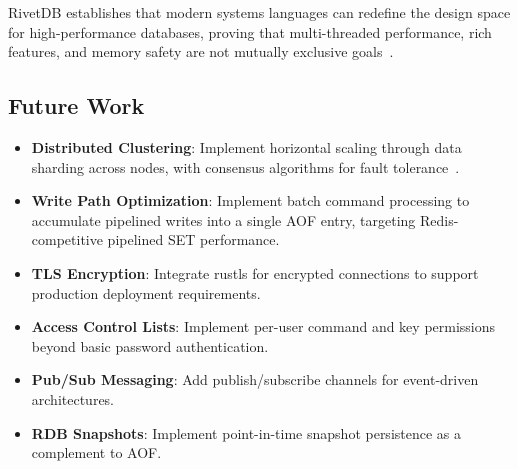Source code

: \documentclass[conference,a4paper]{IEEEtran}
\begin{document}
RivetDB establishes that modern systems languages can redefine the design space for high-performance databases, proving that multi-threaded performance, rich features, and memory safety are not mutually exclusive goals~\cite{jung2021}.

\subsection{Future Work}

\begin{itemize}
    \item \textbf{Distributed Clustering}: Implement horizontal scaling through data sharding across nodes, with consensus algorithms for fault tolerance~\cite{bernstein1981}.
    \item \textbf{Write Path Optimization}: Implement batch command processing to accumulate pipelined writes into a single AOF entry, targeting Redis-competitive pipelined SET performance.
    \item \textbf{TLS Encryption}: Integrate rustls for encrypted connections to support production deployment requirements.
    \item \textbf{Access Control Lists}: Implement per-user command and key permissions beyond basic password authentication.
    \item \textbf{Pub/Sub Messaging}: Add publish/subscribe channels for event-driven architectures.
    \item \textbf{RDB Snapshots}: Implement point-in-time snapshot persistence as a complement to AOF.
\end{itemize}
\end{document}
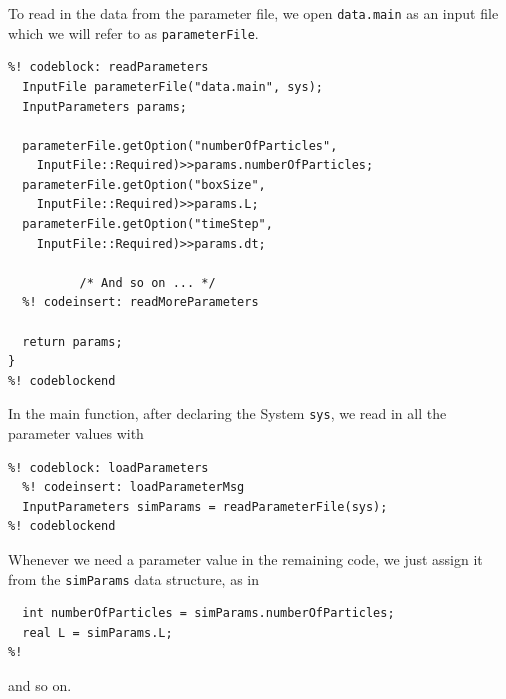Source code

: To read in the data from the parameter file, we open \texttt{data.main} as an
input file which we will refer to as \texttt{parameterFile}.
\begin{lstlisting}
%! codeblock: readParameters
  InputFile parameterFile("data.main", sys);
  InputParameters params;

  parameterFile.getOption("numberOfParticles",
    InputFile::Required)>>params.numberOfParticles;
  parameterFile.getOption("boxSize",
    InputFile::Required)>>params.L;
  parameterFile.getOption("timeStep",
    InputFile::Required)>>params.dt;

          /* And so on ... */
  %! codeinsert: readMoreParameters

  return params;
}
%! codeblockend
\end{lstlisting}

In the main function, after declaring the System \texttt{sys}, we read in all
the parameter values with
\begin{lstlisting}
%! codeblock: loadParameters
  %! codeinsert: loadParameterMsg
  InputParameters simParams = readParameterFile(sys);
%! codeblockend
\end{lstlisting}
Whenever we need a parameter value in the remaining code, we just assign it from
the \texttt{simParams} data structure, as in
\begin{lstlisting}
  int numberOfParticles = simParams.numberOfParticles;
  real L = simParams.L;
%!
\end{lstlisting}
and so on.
__________________________________________________
> **Work item**: With the pictures left out, output all the entries exactly.

> **Solution to this problem**:
Source code

: \documentclass[conference,a4paper]{IEEEtran}
\begin{document}
RivetDB establishes that modern systems languages can redefine the design space for high-performance databases, proving that multi-threaded performance, rich features, and memory safety are not mutually exclusive goals~\cite{jung2021}.

\subsection{Future Work}

\begin{itemize}
    \item \textbf{Distributed Clustering}: Implement horizontal scaling through data sharding across nodes, with consensus algorithms for fault tolerance~\cite{bernstein1981}.
    \item \textbf{Write Path Optimization}: Implement batch command processing to accumulate pipelined writes into a single AOF entry, targeting Redis-competitive pipelined SET performance.
    \item \textbf{TLS Encryption}: Integrate rustls for encrypted connections to support production deployment requirements.
    \item \textbf{Access Control Lists}: Implement per-user command and key permissions beyond basic password authentication.
    \item \textbf{Pub/Sub Messaging}: Add publish/subscribe channels for event-driven architectures.
    \item \textbf{RDB Snapshots}: Implement point-in-time snapshot persistence as a complement to AOF.
\end{itemize}
\end{document}
Source code

: To read in the data from the parameter file, we open \texttt{data.main} as an
input file which we will refer to as \texttt{parameterFile}.
\begin{lstlisting}
%! codeblock: readParameters
  InputFile parameterFile("data.main", sys);
  InputParameters params;

  parameterFile.getOption("numberOfParticles",
    InputFile::Required)>>params.numberOfParticles;
  parameterFile.getOption("boxSize",
    InputFile::Required)>>params.L;
  parameterFile.getOption("timeStep",
    InputFile::Required)>>params.dt;

          /* And so on ... */
  %! codeinsert: readMoreParameters

  return params;
}
%! codeblockend
\end{lstlisting}

In the main function, after declaring the System \texttt{sys}, we read in all
the parameter values with
\begin{lstlisting}
%! codeblock: loadParameters
  %! codeinsert: loadParameterMsg
  InputParameters simParams = readParameterFile(sys);
%! codeblockend
\end{lstlisting}
Whenever we need a parameter value in the remaining code, we just assign it from
the \texttt{simParams} data structure, as in
\begin{lstlisting}
  int numberOfParticles = simParams.numberOfParticles;
  real L = simParams.L;
%!
\end{lstlisting}
and so on.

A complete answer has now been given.